Imagine one of the virtual machines broadcast video. To broadcast video, first it has to get it from the NAS (the chunks of data), so this node serving video will be able to serve different videos to few customers, as the network will not provide more than 12,5 MB under the circumstances provided.

This is a simplified scenario, as many other things has to be taken in count, like the SATA, SCSI and SAS disks do not provide sustained speeds, speed depends on locating the info, fragmentation, etc… also has to be considered that NAS use protocol iSCSI, a sort of SCSI commands sent through the Ethernet. And Tcp/Ip uses verifications in their protocol, and protocol headers. That is also an overhead. I’ve considered only traffic in one direction, so the servers downloading from the NAS, as assuming Gigabit full duplex, so Gigabit for sending and Gigabit for receiving.

So instead of 125 MB per second we have available around 100 MB per second with a Gigabit or even less.

Also the virtualization servers try to handle a bit better the disk access, by keeping a cache in memory, and not writing immediately to disk.

So you can’t do dd tests in virtual machines like you would do in any Linux with local disks, and if you do go for big files, like 10 GB with random data (not just 0, they have optimizations for that).

Let’s recalculate it now:

70 virtual machines using as low as 0.10 MB/second each, that’s 7 MB/second. That’s really optimist as most webservers running PHP read many big files for attending a simple request and webservers server a lot of big images.

10 virtual machines using extensively the NAS, so sharing 100 MB – 7 MB = 93 MB. That is 9.3 MB each.

So under these circumstances for a virtual machine trying to read from disk a file of 1 GB (1000 MB), this operation will take 107 seconds, so 1:47 minutes.

So with this considerations in mind, you can imagine that the performance of the virtual machines under those configurations are leaved to the luck. The luck that nobody else of the other guests in the servers are abusing the disk I/O.

I’ve explained you in a theoretical plan. Sadly reality is worst. A lot worst. Those 70 web virtual machines with webservers will be so slow that they will leave your company very disappointed, and the other 10 will not even be happier.

One of the principal problems of Amazon EC2 has been always disk performance.
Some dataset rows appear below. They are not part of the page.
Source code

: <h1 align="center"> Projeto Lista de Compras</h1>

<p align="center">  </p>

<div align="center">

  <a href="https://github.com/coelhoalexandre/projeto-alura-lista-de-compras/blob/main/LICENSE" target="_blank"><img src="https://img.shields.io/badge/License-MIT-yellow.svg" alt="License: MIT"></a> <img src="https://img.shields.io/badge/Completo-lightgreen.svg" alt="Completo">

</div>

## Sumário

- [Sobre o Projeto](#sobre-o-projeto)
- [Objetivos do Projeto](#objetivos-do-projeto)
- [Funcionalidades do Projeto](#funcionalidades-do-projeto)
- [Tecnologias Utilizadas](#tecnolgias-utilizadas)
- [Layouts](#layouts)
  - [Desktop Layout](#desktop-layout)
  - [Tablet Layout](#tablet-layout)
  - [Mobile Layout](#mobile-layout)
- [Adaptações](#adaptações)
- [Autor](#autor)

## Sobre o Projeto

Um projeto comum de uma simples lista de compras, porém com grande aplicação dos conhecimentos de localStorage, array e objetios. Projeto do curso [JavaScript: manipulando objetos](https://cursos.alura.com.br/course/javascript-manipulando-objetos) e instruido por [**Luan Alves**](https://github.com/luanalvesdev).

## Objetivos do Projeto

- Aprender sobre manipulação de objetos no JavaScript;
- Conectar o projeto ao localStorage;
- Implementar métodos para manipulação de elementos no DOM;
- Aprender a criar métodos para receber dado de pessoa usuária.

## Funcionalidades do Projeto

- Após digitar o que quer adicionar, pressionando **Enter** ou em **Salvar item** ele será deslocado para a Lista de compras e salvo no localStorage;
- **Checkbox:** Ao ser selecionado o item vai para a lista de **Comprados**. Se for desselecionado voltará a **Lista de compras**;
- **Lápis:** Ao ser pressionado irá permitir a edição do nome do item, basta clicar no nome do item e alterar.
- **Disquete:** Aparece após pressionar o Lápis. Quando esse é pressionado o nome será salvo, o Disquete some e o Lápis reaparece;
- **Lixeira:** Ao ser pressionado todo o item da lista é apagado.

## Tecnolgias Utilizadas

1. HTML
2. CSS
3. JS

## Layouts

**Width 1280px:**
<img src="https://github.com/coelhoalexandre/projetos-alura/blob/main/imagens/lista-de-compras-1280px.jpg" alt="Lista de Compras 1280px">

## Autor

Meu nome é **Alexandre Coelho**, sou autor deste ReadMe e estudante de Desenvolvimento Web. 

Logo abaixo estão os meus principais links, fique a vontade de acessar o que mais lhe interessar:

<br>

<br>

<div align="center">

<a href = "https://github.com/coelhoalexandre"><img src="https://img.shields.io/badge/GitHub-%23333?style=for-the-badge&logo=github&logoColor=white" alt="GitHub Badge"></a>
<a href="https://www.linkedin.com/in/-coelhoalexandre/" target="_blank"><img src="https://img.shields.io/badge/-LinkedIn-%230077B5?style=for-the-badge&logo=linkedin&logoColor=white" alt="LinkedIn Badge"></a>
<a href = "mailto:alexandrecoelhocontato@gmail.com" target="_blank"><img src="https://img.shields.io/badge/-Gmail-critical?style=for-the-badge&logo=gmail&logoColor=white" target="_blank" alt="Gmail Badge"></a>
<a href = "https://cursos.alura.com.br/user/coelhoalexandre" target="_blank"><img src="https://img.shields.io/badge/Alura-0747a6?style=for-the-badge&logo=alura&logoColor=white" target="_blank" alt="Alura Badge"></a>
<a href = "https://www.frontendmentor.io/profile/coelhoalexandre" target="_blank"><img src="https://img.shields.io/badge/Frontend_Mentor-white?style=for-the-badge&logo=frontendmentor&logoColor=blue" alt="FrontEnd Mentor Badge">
Few months ago they released IOPS, high performance disks, that are more expensive, but faster.

It has to be recognized that in Amazon they are always improving.

They have also connection between your servers at 10 Gbit/second.

Returning to the Blades and NAS, an easy improvement is to aggregate two Gigabits, so creating a connection of 2 Gbit. This helps a bit. Is not the solution, but helps.

Probably different physical servers with few virtual machines and a dedicated 1 Gbit connection (or 2 Gbit by 1+1 aggregated if possible) to the NAS, and using local disks as much as possible would be much better (harder to maintain at big scale, but much much better performance).

But if you provide infrastructure as a Service (IaS) go with 2 x 10 Gbit Fibre aggregated, so 20 Gigabit, or better aggregate 2 x 20 Gbit Fibre. It’s expensive, but crucial.

Now compare the 9.3 MB per second, or even the 125 MB theoretical of Gigabit of the average real sequential read of 50 MB/second that a SATA disk can offer when connected on local, or nearly the double for modern SAS 15.000 rpm disks… (writing is always slower)

… and the 550 MB/s for reading and 550 MB/s for writing that some SSD disks offer when connected locally. (I own two OSZ SSD disks that performs 550 MB).

I’ve seen also better configuration for local disks, like a good disk controller with Raid 5 and disks SSD. With my dd tests I got more than 900 MB per second for writing!.

So if you are going to spend 30.000 € in your NAS with SATA disks (really bad solution as SATA is domestic technology not aimed to work 24×7 and not even fast) or SAS disks, and 30.000 € more in your blade servers, think very well what you need and what configuration you will use. Contact experts, but real experts, not supposedly real experts.

Otherwise you’ll waste your money and your customers will have very very poor performance on these times where applications on the Internet demand more and more performance.